The Halachot in the Mishnah and the Talmud are said in the name of the Tannayim and the Amorayim themselves (the end of the 2nd Temple), but not their ancestors.

Rambam in his Introduction to the Mishnah says that every Rabbi wrote the Halachot he heard from others to himself in his own collection, but, seemingly, everyone had to include the originator according to the Halachah above.

So, if there was a clear lineage of the Oral Torah tradition, why the Sages never mention their own sources, and it appears as if they "invented" the Halachot themselves?

  • There may be a simple answer to this. Sometimes you don't know who originated an adage, halacha, or other idea.
    – DanF
    Aug 22, 2018 at 13:20
  • 1
    This question is only a question because of your added word "original". You've provided no support for that addition. -1. I recommend you edit in such support.
    – msh210
    Aug 24, 2018 at 9:10
  • @msh210 I don't follow. What are you suggesting? Say we have a Machlokes of R"E and R"Y (R"H 10b) about the creation of the world - the G. brings their names, but who were the originators of the two schools?
    – Al Berko
    Aug 25, 2018 at 19:02

1 Answer 1


Rambam addresses this in his letter to R. Pinchas the Judge:

Shu"t HaRambam (Machon Yerushalayim) 2:538

דרך רבינו הקדוש תפשתי גם הוא עשה זו מלפני שכל סתם שאמר בלא שם אדם כלם דברי חכמים אחרים הם ואותן החכמים האחרים לא מדעתן אמרו אלא מפי אחרים ואחרים מאחרים עד משה רבינו וכשם שלא הקפידו התנאים והאמוראים על שמות כל החכמים שמימות משה עד ימיהם שאין לדבר סוף כך לא נקפידו אנו על שמותם אם הוזכרו או לא הוזכרו

The way of Rabbeinu Hakadosh I have grasped. He too did this before me – anything anonymous that he said without the name of a person is all the words of other scholars. And those other scholars did not say this from their own minds; rather, from the mouths of others and others from others until Moses our teacher. And just like the tannaim and amoraim were not careful about the names of all the scholars from the days of Moses until their days, because there would be no end to the matter, we also are not careful about their names whether they are mentioned or not.

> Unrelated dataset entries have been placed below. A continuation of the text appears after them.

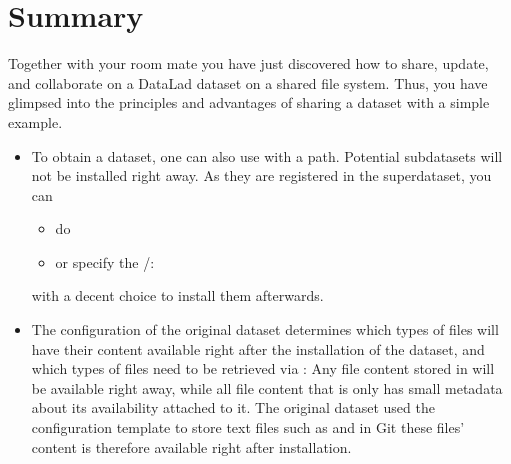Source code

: \section{Summary}
\label{\detokenize{basics/101-120-summary:summary}}\label{\detokenize{basics/101-120-summary:summary-sharelocal}}\label{\detokenize{basics/101-120-summary::doc}}
\sphinxAtStartPar
Together with your room mate you have just discovered how
to share, update, and collaborate on a DataLad dataset on a shared file system.
Thus, you have glimpsed into the principles and advantages of
sharing a dataset with a simple example.
\begin{itemize}
\item {} 
\sphinxAtStartPar
To obtain a dataset, one can also use  with a path.
Potential subdatasets will not be installed right away. As they are registered in
the superdataset, you can
\begin{itemize}
\item {} 
\sphinxAtStartPar
do 

\item {} 
\sphinxAtStartPar
or specify the /: 

\end{itemize}

\sphinxAtStartPar
with a decent  choice to install them afterwards.

\item {} 
\sphinxAtStartPar
The configuration of the original dataset determines which types
of files will have their content available right after the installation of
the dataset, and which types of files need to be retrieved via
: Any file content stored in {\hyperref[\detokenize{glossary:term-Git}]{}} will be available
right away, while all file content that is  only has
small metadata about its availability attached to it. The original
 dataset used the  configuration template
to store text files such as  and 
in Git \textendash{} these files’ content is therefore available right after
installation.


\end{itemize}
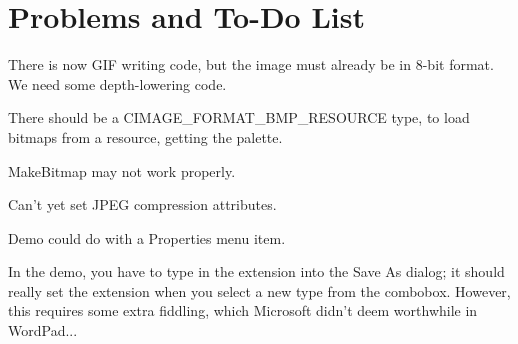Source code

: \chapter{Problems and To-Do List}\label{problems}
%
\setfooter{\thepage}{}{}{}{}{\thepage}%

There is now GIF writing code, but the image must already be in 8-bit format. We need
some depth-lowering code.

There should be a CIMAGE\_FORMAT\_BMP\_RESOURCE type, to load bitmaps
from a resource, getting the palette.

MakeBitmap may not work properly.

Can't yet set JPEG compression attributes.

Demo could do with a Properties menu item.

In the demo, you have to type in the extension into the Save As dialog;
it should really set the extension when you select a new type from the
combobox. However, this requires some extra fiddling, which Microsoft
didn't deem worthwhile in WordPad...
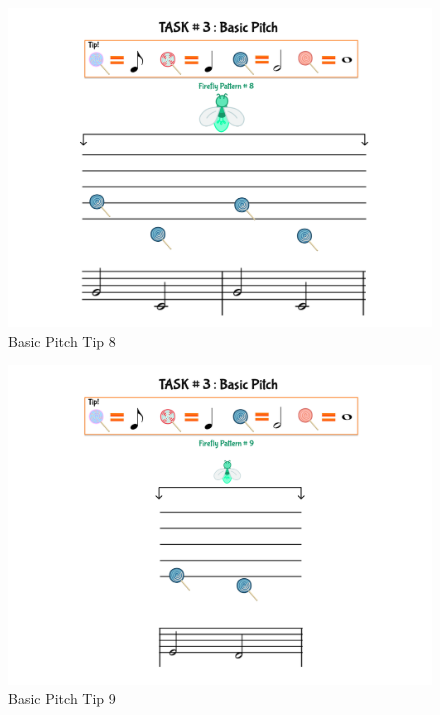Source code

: \begin{figure}[H]
    \centering
    \includegraphics[width=12cm]{figures/NewFigures/BasicPitchTip8.png}
    \caption{Basic Pitch Tip 8}
    \label{fig:BasicPitchTip8}
\end{figure}

\begin{figure}[H]
    \centering
    \includegraphics[width=12cm]{figures/NewFigures/BasicPitchTip9.png}
    \caption{Basic Pitch Tip 9}
    \label{fig:BasicPitchTip9}
\end{figure}

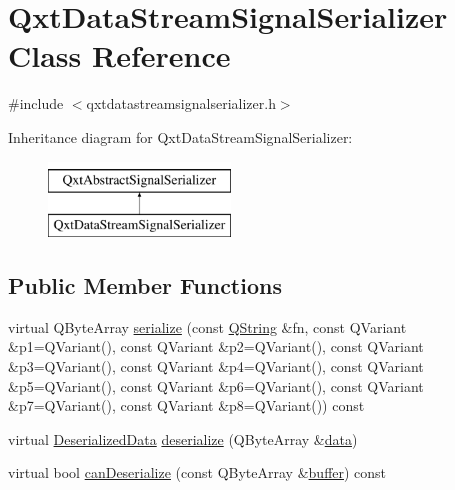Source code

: \hypertarget{class_qxt_data_stream_signal_serializer}{\section{Qxt\-Data\-Stream\-Signal\-Serializer Class Reference}
\label{class_qxt_data_stream_signal_serializer}
}


{\ttfamily \#include $<$qxtdatastreamsignalserializer.\-h$>$}

Inheritance diagram for Qxt\-Data\-Stream\-Signal\-Serializer\-:\begin{figure}[H]
\begin{center}
\leavevmode
\includegraphics[height=2.000000cm]{class_qxt_data_stream_signal_serializer}
\end{center}
\end{figure}
\subsection*{Public Member Functions}
\begin{DoxyCompactItemize}
\item 
virtual Q\-Byte\-Array \hyperlink{class_qxt_data_stream_signal_serializer_a6e86a392da2a0e8d294c1c0ee4054de5}{serialize} (const \hyperlink{group___u_a_v_objects_plugin_gab9d252f49c333c94a72f97ce3105a32d}{Q\-String} \&fn, const Q\-Variant \&p1=Q\-Variant(), const Q\-Variant \&p2=Q\-Variant(), const Q\-Variant \&p3=Q\-Variant(), const Q\-Variant \&p4=Q\-Variant(), const Q\-Variant \&p5=Q\-Variant(), const Q\-Variant \&p6=Q\-Variant(), const Q\-Variant \&p7=Q\-Variant(), const Q\-Variant \&p8=Q\-Variant()) const 
\item 
virtual \hyperlink{class_qxt_abstract_signal_serializer_a101019f7e2f0c3267e01c1da89104b40}{Deserialized\-Data} \hyperlink{class_qxt_data_stream_signal_serializer_af617ea882cc50e3d644a0ff4229954e1}{deserialize} (Q\-Byte\-Array \&\hyperlink{glext_8h_a8850df0785e6fbcc2351af3b686b8c7a}{data})
\item 
virtual bool \hyperlink{class_qxt_data_stream_signal_serializer_a520cb8220d2fe4fc2c202d5d8475ec6a}{can\-Deserialize} (const Q\-Byte\-Array \&\hyperlink{glext_8h_af1b5122dc7bfe0a6319e14419cfe3423}{buffer}) const 
\end{DoxyCompactItemize}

As you can see from the words that I bolded, it was simply impractical to quote everyone.

  • 1
    This answer does not explain why the Talmudic teaching in Megillah 16a was uttered at all. Mar 12, 2019 at 19:37
  • @MauriceMizrahi Why it was uttered and why people didn't follow it are two distinct things.
    – Alex
    Mar 12, 2019 at 19:39
  • Thank you,according to this explanation the Sages themselves didn't feel obligated to the Gemmorah's ruling in Megillah.